Top economists will decode the Modi’s government’s stimulus 2.0 at the India Today e-Conclave Jumpstart India series and discuss if the Atma Nirbhar Bharat Abhiyan is an economic booster or just a grand loan mela.
In a bid to give a helping hand to the battered Indian economy, Prime Minister Narendra Modi had announced Rs 20 lakh crore special Covid-19 package in his address to the nation on May 12. Over the next five days, Union Finance Minister Nirmala Sitharaman provided details of the Covid-19 package ending up with measures worth Rs 21 lakh crore for an Aatm Nirbhar Bharat.
The relief package announced, though soft on direct stimulus, offers enough liquidity by creating emergency credit lines that companies can avail from banks.
Industry leaders have raised their objection with the package saying this is too liquidity centric while the lingering problem with the Indian economy is not of liquidity but of demand.
FOLLOW FULL COVERAGE OF INDIA TODAY E-CONCLAVE
India Today TV will be joined by a host of the sharpest economic minds in the country to decode whether this package is an economic booster or just a grand loan mela. Deconstructing stimulus 2.0 at the India Today e-Conclave Jumpstart India series are Principal Economic Adviser Sanjeev Sanyal, director of National Institue of Public Finance and Policy Rathin Roy, senior lecturer at Harvard Business School Vikram Gandhi, economist and former chief economic adviser Arvind Virmani, Citi Group’s chief India economist Samiran Chakraborty and HSBC’s chief India economist Pranjul Bhandari.

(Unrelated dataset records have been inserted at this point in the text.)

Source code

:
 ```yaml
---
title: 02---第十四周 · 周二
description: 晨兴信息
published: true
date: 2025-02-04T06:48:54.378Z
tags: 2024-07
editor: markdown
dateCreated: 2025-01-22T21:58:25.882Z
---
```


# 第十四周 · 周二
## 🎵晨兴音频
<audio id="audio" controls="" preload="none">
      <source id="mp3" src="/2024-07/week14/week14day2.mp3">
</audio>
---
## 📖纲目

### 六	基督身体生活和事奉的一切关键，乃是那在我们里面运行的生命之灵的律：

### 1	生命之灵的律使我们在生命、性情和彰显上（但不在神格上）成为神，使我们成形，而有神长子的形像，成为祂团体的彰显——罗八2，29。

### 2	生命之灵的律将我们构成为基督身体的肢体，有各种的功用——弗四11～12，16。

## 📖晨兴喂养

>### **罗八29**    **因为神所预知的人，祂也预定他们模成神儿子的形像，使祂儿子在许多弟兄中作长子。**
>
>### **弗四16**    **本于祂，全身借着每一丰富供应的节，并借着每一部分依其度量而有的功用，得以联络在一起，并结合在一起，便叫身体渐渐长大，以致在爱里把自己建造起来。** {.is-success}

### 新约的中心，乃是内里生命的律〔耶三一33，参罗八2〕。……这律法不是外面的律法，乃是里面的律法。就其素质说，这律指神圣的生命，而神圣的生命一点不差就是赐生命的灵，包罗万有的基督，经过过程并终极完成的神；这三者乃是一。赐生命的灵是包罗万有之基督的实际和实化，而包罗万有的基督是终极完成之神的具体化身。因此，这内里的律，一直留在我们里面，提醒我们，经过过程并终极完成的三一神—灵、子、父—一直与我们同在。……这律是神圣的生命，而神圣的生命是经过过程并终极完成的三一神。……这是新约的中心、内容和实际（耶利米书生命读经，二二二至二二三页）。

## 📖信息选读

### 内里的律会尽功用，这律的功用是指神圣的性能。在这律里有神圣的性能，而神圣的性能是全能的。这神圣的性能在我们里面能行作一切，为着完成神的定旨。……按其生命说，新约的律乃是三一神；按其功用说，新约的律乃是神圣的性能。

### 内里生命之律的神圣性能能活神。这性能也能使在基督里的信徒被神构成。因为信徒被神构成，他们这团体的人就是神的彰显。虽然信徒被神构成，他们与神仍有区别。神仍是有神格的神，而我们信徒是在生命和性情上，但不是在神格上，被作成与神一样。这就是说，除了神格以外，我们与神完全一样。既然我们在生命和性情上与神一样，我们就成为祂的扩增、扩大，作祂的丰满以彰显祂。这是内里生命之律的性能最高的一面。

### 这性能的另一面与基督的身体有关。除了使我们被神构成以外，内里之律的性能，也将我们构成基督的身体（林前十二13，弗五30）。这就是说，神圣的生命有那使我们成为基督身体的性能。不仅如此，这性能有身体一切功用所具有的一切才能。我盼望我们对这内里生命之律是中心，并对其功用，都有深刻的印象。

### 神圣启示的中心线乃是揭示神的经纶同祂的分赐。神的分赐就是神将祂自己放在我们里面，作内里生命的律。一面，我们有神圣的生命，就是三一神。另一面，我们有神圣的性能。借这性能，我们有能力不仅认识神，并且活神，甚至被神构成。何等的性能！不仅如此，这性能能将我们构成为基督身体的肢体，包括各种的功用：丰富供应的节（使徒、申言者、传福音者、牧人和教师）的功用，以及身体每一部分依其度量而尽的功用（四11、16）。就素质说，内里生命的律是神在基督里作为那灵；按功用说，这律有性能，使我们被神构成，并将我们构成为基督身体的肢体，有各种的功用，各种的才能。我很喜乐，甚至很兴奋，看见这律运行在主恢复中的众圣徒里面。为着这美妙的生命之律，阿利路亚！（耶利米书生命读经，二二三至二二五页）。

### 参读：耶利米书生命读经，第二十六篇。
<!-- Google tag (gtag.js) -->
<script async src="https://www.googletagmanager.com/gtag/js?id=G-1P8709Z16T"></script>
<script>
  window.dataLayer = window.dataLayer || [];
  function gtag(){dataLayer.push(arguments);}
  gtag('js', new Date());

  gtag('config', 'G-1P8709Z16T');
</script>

Here is what they have to say:
WHY NO DIRECT CASH TRANSFER TO MIGRANTS
Sanjeev Sanyal: There were 2 elements to package. One was the supply side — unapologetic pitch for privatisation, opening up of agriculture, labour laws. Then there was the issue of what to do with demand. We have done a bunch of things to pump cash through. The first package also covered this. Also made arrangements for enhanced use of MGNREGA. It’s not as if we are not creating different avenues for cash to trickle down to the bottom of the pyramid. But we have to take into account that unless the business sector, particularly MSMEs, don’t have liquidity, there will be a serious jobs problem. We ensured this sector gets an adequate amount of cash.